Four years ago, Rachel Hall, a student at Temple University, was riding her bike when a car hit her. She was in a coma for weeks.
The Hall family kept returning to one question during that time.
“We were asked countless times, ‘Why wouldn’t you wear a helmet?’ And we really just kept chewing on that question,” said David Hall, Rachel’s brother.
David Hall, along with a fellow engineering student at Virginia Tech, interviewed cyclists, and found that people often don’t wear helmets because they don’t like the style or the inconvenience.
The pair spent two years developing a new material to make a bike helmet that can still protect someone from an impact, but can also fold to the size of a large water bottle.

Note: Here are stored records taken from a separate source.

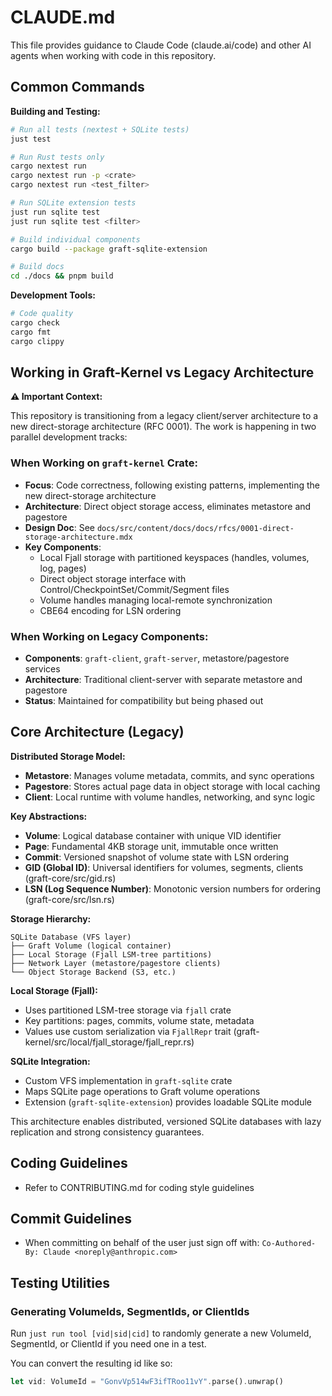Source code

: # CLAUDE.md

This file provides guidance to Claude Code (claude.ai/code) and other AI agents when working with code in this repository.

## Common Commands

**Building and Testing:**

```bash
# Run all tests (nextest + SQLite tests)
just test

# Run Rust tests only
cargo nextest run
cargo nextest run -p <crate>
cargo nextest run <test_filter>

# Run SQLite extension tests
just run sqlite test
just run sqlite test <filter>

# Build individual components
cargo build --package graft-sqlite-extension

# Build docs
cd ./docs && pnpm build
```

**Development Tools:**

```bash
# Code quality
cargo check
cargo fmt
cargo clippy
```

## Working in Graft-Kernel vs Legacy Architecture

**⚠️ Important Context:**

This repository is transitioning from a legacy client/server architecture to a new direct-storage architecture (RFC 0001). The work is happening in two parallel development tracks:

### When Working on `graft-kernel` Crate:

- **Focus**: Code correctness, following existing patterns, implementing the new direct-storage architecture
- **Architecture**: Direct object storage access, eliminates metastore and pagestore
- **Design Doc**: See `docs/src/content/docs/docs/rfcs/0001-direct-storage-architecture.mdx`
- **Key Components**:
  - Local Fjall storage with partitioned keyspaces (handles, volumes, log, pages)
  - Direct object storage interface with Control/CheckpointSet/Commit/Segment files
  - Volume handles managing local-remote synchronization
  - CBE64 encoding for LSN ordering

### When Working on Legacy Components:

- **Components**: `graft-client`, `graft-server`, metastore/pagestore services
- **Architecture**: Traditional client-server with separate metastore and pagestore
- **Status**: Maintained for compatibility but being phased out

## Core Architecture (Legacy)

**Distributed Storage Model:**

- **Metastore**: Manages volume metadata, commits, and sync operations
- **Pagestore**: Stores actual page data in object storage with local caching
- **Client**: Local runtime with volume handles, networking, and sync logic

**Key Abstractions:**

- **Volume**: Logical database container with unique VID identifier
- **Page**: Fundamental 4KB storage unit, immutable once written
- **Commit**: Versioned snapshot of volume state with LSN ordering
- **GID (Global ID)**: Universal identifiers for volumes, segments, clients (graft-core/src/gid.rs)
- **LSN (Log Sequence Number)**: Monotonic version numbers for ordering (graft-core/src/lsn.rs)

**Storage Hierarchy:**

```
SQLite Database (VFS layer)
├── Graft Volume (logical container)
├── Local Storage (Fjall LSM-tree partitions)
├── Network Layer (metastore/pagestore clients)
└── Object Storage Backend (S3, etc.)
```

**Local Storage (Fjall):**

- Uses partitioned LSM-tree storage via `fjall` crate
- Key partitions: pages, commits, volume state, metadata
- Values use custom serialization via `FjallRepr` trait (graft-kernel/src/local/fjall_storage/fjall_repr.rs)

**SQLite Integration:**

- Custom VFS implementation in `graft-sqlite` crate
- Maps SQLite page operations to Graft volume operations
- Extension (`graft-sqlite-extension`) provides loadable SQLite module

This architecture enables distributed, versioned SQLite databases with lazy replication and strong consistency guarantees.

## Coding Guidelines

- Refer to CONTRIBUTING.md for coding style guidelines

## Commit Guidelines

- When committing on behalf of the user just sign off with: `Co-Authored-By: Claude <noreply@anthropic.com>`

## Testing Utilities

### Generating VolumeIds, SegmentIds, or ClientIds

Run `just run tool [vid|sid|cid]` to randomly generate a new VolumeId, SegmentId, or ClientId if you need one in a test.

You can convert the resulting id like so:

```rust
let vid: VolumeId = "GonvVp514wF3ifTRoo11vY".parse().unwrap()
```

Hall and his co-founder named their company Park & Diamond — the intersection in North Philadelphia where his sister was struck. Their first batch of helmets will go out in June to people who supported their crowdfunding campaign. Hall says his sister jokes she should get the first one off the production line.
Maria Boustead believes the product could become popular. As the founder and owner of another Brooklyn-based, bike-centered start-up, she asked to try the prototype of the new helmet.
She says the product feels like a baseball cap, and is “something I would have no problem with wearing throughout the day…I can’t think of any other bike helmet where I would say that.”
Boustead adds that a foldable helmet is a big deal, because even regular cyclists like her find it inconvenient to carry a helmet around. She says she was recently eating with a friend at a restaurant, where waiters bumped up against the helmet on the back of her chair, so she put it under the table, but then she and her friend kept kicking it during their meal.
This is not the first folding bike helmet, but it’s thought to be one of the sleekest. Helmet designers have been working on similar ideas since the 90s, and several companies already sell folding helmets.
Tom Moeller, an industrial designer who created helmets for cyclists and skiers for more than 20 years, says some of his colleagues at the helmet company Bell were talking about a collapsible helmet in the mid-1990s, but couldn’t hit on a worthwhile design.
“This focus on, ‘Was the victim wearing a helmet?’ Well, what about, ‘What was the driver doing?’”
“This way of discussing things ignores the real problem, which is that drivers pose a tremendous danger to people whether they’re wearing helmets or not,” Weiss said, adding that cyclists are safer in countries with more bikes on the road.
“When you have streets that are designed primarily for cars … and you have drivers out there who are not looking out for cyclists, pedestrians, that’s a recipe for disaster.”